当時、記者の平均年齢は二二歳前後という恐ろしい若さだった。その中で私は、間もなく三人の論説委員のひとりに抜擢された。それほど優秀だったわけではない。記者としては一流だったことは、一度もない。実は、一九三〇年ころの当時、私の地位に就くべき人たち、年でいれば三五歳前後の人たちが、ヨーロッパ全体に払底していたからだった。


第一次世界対戦で大勢の働きざかりが死んでいた。そのため、重要な責任ある地位に、私にような若い人間を充てなければならなかった。太平洋戦争が終わって一〇年後の一九五〇年代の半ばから終わりのころ、私が訪れたころの日本に似ていた。


当時五〇歳くらいだったその編集長は、大変な苦労をして私たち若いスタッフを訓練し、指導した。毎週末、私たちの一人ひとりと差し向かいで、一週間の仕事ぶりについて話し合った。加えて半年ごとに、一度は新年に、一度は六月の夏休みに入る直前に、土曜の午後と日曜を使って、半年間の仕事ぶりについて話し合った。編集長はいつも、優れた仕事から取り上げた。次に、一生懸命やった仕事を取り上げた。その次に、一生懸命やらなかった仕事を取り上げた。最後に、お粗末な仕事や失敗した仕事を痛烈に批判した。

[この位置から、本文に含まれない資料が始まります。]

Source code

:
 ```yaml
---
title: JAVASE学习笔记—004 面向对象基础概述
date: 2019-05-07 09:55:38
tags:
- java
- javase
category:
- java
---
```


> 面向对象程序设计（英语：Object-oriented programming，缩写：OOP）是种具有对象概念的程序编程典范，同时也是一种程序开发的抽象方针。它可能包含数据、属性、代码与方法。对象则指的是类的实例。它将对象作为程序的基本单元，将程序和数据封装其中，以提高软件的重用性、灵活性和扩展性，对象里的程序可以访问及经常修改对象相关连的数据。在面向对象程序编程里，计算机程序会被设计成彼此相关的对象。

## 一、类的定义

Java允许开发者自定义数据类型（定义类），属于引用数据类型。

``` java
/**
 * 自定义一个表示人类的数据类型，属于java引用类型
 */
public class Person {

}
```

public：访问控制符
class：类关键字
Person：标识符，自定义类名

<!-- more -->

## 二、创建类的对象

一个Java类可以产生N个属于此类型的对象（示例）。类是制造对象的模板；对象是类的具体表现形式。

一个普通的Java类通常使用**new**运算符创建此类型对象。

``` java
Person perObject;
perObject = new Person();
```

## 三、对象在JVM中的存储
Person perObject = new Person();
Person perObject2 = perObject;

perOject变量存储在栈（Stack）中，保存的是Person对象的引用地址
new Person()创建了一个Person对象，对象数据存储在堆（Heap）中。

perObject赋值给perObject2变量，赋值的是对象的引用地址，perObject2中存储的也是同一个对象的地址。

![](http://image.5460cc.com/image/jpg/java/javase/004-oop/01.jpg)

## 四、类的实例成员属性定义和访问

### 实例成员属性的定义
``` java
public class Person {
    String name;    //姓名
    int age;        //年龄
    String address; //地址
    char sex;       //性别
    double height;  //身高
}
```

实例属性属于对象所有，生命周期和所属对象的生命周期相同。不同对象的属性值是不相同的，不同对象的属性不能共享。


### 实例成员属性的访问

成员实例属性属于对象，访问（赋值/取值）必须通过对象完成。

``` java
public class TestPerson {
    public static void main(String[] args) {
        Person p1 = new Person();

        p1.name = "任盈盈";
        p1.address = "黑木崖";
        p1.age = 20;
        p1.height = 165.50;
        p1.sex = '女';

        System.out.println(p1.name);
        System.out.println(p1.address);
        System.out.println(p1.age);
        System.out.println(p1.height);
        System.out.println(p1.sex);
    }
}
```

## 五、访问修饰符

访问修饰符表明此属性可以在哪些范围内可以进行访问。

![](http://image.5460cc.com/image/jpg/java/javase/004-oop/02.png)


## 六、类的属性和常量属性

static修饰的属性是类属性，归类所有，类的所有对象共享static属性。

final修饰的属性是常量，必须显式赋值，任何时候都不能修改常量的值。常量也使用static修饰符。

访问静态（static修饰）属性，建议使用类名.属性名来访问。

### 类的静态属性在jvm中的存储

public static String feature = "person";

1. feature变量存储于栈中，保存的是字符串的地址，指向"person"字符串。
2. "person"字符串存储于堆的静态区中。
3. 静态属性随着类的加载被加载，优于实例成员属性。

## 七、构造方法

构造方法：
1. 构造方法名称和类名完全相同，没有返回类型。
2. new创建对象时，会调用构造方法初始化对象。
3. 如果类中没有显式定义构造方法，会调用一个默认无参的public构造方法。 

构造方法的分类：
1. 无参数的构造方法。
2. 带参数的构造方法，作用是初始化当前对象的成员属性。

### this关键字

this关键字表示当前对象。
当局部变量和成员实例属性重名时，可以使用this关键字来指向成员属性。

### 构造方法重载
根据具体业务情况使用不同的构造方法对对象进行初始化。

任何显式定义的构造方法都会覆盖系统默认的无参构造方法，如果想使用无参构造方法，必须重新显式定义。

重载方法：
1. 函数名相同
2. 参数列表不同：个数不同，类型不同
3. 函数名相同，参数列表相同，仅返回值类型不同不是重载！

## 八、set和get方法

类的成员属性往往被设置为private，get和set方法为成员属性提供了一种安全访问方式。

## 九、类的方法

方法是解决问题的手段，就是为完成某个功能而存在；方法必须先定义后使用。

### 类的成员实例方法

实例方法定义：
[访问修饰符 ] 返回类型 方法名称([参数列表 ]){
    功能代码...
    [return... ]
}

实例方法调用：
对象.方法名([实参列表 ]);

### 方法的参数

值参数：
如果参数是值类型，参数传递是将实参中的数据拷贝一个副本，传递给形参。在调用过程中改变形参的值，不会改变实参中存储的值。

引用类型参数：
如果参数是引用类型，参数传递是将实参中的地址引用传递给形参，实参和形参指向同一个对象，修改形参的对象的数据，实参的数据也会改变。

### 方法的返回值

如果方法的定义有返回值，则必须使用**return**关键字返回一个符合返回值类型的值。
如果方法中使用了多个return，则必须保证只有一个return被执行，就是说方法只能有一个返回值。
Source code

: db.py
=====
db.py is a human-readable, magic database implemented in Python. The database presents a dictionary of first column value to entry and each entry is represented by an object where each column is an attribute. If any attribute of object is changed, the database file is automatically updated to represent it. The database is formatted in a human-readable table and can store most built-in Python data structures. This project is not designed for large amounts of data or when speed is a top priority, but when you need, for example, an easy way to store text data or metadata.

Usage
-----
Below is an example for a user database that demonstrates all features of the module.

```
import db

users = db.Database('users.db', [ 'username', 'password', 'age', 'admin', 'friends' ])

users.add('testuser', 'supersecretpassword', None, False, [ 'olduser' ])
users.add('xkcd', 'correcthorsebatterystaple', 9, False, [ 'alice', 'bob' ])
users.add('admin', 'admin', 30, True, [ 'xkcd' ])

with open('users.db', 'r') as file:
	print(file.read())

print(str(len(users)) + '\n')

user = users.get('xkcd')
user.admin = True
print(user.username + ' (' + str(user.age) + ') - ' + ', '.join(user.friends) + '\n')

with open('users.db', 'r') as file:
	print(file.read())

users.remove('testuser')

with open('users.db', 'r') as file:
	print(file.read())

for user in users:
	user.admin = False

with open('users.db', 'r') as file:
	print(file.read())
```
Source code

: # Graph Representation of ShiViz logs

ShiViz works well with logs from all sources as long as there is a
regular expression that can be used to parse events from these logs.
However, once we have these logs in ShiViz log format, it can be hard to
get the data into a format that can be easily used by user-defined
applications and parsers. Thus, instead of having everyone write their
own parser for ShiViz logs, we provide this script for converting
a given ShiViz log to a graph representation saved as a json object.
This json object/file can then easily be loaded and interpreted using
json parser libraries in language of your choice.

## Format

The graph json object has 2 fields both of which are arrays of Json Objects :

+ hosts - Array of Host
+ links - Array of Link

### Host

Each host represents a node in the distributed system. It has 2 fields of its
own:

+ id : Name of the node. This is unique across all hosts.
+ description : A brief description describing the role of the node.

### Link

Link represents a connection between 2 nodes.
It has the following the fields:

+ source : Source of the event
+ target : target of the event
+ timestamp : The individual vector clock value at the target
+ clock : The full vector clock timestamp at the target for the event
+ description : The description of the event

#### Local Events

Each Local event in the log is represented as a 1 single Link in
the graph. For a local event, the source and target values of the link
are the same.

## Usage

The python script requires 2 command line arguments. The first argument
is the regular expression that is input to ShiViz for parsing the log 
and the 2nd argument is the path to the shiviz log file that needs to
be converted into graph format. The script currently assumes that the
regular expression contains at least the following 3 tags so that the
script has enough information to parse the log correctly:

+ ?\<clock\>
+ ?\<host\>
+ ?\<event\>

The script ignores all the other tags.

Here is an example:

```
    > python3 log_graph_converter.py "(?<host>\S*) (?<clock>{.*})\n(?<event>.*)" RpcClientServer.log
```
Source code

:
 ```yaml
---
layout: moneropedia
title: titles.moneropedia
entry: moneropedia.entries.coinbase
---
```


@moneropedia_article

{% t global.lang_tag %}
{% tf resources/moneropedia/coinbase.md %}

この一年に二度の話し合いの中で、いつも私たちは、最後の二時間を使ってこれから半年間の仕事について話し合った。それは、「集中すべき仕事は何か」「改善すべきことは何か」「勉強すべきことは何か」だった。私にとって、年に二度のこの話し合いは大きな楽しみになった。しかし新聞社を辞めた後は、そのようなことをしていたことさえ忘れた。


ところがその後、一〇年ほどたって、米国でこのことを思い出した。一九四〇年代の初めのころ、アメリカで大学の教授になり、同時にコンサルタントの仕事をしていた。何冊かの本も出していた。そのころ、フランクフルトの編集長が教えたくれたことを思い出した。それ以来私は、毎年夏になると、二週間ほど自由な時間をつくり、それまでの一年を反省することにしている。


そして、コンサルティング、執筆、授業のそれぞれについて、次の一年間の優先順位を決める。もちろん、毎年八月につくる計画どおりに一年を過ごせたことは一度もない。だがこの計画によって、私はいつも失敗し、今後も失敗するであろうが、とにかくヴェルディの言った完全を求めて努力するという決意に沿って、生きざるをえなくなっている。